Some accounts also use exactly the same pictures; I guess that recognizing
those cases without resorting to a third party solution would be possible too.

------
easy_rider
People obviously still have a romanticized image of dating sites. Having
worked for 2 years at an adult dating/advertisement company, let me wake you
people up. Badoo's billing struck me as ingenious, but still a sham, like 95%
of the online dating world. However, my line of work was in adult-dating so
that's a whole different ballgame of faking and scamming. They hired me for
doing "billing" . I was like "ok" yeah I have experience with implementing
payment modules and such in e-commerce, been doing that forever... Like to
these people, it was magic. And what they considered "billing" was basically
acquisition or conversion through on-page shams and tricks. It had little to
do with connecting API's:

A lot of fine print and cross-selling, up-selling. The same biller allowed to
use different descriptors on the creditcard statement to reduce
chargebacks.... API's in (adult)dating, like anything else seem to have come
back from time in Marty McFly's Delorean.

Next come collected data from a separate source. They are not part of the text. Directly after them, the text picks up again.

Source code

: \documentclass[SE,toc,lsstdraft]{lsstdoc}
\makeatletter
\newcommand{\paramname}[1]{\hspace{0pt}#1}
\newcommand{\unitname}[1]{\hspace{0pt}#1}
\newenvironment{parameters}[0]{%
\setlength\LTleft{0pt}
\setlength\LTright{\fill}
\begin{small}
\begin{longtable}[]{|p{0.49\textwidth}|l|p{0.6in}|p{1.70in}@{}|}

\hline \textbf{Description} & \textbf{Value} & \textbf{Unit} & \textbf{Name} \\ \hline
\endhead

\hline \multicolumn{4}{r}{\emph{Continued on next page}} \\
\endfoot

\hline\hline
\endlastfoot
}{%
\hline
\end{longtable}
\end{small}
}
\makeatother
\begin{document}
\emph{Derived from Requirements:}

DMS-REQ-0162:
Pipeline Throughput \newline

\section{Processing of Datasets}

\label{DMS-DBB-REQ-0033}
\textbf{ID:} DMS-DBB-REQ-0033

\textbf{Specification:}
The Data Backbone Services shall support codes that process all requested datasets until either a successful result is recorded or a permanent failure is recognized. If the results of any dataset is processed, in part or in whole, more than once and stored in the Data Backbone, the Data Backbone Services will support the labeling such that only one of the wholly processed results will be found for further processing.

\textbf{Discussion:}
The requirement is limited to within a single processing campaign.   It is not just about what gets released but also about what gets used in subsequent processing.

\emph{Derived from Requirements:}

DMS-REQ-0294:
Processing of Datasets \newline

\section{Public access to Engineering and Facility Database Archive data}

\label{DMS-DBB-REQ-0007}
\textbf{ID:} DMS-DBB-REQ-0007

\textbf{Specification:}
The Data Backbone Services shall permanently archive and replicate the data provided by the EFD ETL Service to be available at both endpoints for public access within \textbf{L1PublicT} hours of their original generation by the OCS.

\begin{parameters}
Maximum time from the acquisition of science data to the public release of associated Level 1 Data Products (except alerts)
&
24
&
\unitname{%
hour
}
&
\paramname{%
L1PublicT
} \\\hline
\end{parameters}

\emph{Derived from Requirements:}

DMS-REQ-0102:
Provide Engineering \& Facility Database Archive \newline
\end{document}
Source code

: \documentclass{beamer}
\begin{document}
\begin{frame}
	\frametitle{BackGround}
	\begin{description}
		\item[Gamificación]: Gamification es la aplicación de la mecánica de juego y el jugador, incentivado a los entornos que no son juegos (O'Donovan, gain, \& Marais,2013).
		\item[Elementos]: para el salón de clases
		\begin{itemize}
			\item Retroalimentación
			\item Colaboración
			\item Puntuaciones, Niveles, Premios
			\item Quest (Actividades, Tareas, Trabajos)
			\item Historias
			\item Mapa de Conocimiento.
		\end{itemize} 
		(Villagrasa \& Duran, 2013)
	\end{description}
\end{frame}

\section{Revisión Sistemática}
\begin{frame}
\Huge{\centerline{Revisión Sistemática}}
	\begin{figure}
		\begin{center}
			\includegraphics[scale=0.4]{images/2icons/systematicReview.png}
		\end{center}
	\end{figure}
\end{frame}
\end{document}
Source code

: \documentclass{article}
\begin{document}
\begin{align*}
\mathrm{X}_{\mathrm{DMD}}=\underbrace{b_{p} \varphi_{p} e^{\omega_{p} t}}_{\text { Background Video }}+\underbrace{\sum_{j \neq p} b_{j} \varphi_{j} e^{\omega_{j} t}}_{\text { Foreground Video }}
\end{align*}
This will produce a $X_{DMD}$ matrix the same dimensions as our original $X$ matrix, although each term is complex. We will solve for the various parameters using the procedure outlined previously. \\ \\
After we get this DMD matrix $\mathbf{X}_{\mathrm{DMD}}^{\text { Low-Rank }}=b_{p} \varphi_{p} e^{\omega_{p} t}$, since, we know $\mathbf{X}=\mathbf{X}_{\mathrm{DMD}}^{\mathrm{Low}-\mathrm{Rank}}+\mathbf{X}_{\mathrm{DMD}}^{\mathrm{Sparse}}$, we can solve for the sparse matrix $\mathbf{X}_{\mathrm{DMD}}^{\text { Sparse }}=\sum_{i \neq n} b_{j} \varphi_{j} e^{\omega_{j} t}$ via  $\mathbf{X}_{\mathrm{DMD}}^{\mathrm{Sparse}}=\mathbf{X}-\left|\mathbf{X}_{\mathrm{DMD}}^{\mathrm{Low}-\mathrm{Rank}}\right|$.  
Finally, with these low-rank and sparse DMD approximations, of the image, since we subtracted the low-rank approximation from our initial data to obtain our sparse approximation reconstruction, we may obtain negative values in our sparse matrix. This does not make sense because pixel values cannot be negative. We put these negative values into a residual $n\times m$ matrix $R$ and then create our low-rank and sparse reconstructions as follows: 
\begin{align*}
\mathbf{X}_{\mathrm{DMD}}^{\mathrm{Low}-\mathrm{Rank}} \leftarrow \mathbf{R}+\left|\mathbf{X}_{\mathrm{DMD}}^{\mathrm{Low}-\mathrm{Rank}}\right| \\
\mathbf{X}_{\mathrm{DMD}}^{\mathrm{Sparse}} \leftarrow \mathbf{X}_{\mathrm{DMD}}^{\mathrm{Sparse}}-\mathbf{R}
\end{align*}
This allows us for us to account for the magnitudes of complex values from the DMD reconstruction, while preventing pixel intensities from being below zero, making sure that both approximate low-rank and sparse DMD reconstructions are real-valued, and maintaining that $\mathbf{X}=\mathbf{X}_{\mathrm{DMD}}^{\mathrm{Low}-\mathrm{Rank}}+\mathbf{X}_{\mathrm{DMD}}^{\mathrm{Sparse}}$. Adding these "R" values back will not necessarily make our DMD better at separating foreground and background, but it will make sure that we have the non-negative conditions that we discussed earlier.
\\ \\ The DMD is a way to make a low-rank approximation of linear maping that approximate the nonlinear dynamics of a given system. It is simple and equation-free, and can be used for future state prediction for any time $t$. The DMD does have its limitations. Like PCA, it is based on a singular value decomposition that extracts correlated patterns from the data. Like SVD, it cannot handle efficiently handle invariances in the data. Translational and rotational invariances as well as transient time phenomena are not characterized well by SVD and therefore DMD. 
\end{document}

Still, the majority of dating sites are just a sham. Most of them copies (or..
"white labels" as they like to call them). Don't you guys know "Twoo.com" ? iz
like exactly the same as Badoo..

Actually, on-site scammers - they usually give you a phone number from the
Philippines - are great because they provide the only "real" (as in human)
interaction with the users.

Still Badoo relies heavily on fake profiles and automated actions. I myself
have been implementing such "angel" features in an adult-dating platform.
Morally abject, didn't really like it except I took it on to learn NodeJS and
hopefully get something out of the equity deal and use my money for something
good.

Badoo (and any other of such) basically pleads with you when you're not a
subscriber: They start mailing you profile visits ("someone is checking you
out") or you get random "likes you" from cute 18-19 y old girls.
Intermediately you get spammed with what we call the "special offers".
Discount ledgers or "sign up before dd/mm and get x% off" e-mails. Yes you're
a real popular guy at Badoo if you don't have any cash. You will even get some
replies on your messages if you don't pay.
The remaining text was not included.